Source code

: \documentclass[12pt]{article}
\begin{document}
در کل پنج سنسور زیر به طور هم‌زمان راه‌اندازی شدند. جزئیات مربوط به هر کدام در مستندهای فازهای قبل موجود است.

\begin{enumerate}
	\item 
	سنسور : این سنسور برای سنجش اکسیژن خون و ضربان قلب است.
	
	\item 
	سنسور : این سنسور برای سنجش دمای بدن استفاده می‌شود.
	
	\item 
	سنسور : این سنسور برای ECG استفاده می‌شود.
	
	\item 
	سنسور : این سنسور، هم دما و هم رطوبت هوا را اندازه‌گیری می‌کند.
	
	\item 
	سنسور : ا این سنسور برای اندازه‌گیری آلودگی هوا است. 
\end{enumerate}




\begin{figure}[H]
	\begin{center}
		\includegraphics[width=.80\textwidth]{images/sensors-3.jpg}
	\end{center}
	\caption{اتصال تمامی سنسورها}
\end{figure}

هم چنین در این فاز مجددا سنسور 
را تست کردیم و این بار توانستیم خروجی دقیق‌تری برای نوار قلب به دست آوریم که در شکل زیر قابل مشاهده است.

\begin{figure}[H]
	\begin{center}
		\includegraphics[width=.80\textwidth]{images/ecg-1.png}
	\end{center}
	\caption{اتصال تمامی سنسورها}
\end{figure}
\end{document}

=====

YOUR ASSIGNMENT
Provide the count of lines holding the word "استفاده" in these entries, and no other words.

RESPONSE TO THE EXERCISE
2